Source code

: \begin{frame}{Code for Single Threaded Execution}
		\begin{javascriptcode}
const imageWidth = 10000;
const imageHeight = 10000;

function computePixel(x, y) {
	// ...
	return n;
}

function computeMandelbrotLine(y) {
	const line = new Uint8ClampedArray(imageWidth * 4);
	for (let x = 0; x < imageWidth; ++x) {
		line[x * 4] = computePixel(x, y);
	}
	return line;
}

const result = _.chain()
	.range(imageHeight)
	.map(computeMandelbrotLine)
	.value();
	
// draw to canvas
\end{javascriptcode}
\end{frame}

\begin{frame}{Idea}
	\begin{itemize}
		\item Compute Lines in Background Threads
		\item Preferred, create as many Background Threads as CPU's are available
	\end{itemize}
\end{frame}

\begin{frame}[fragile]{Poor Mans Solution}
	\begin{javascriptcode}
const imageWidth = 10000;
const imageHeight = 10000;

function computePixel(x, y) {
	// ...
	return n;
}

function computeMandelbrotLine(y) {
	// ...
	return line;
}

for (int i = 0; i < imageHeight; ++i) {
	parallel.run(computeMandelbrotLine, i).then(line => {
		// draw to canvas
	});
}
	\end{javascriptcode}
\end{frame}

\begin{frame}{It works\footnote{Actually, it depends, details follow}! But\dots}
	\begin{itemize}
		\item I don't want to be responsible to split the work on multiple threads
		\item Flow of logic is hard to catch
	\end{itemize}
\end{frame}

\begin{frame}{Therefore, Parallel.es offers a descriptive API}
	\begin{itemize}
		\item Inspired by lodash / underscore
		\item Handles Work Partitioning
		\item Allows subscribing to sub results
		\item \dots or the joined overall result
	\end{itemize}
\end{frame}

◇ ◇ ◇ ◇ ◇ ◇ ◇

Only the lines from the one holding "joined overall result" through the final line of the entries, both included, should be given again, word for word.

◆ RESPONSE TO THIS EXERCISE:
		\item \dots or the joined overall result
	\end{itemize}
\end{frame}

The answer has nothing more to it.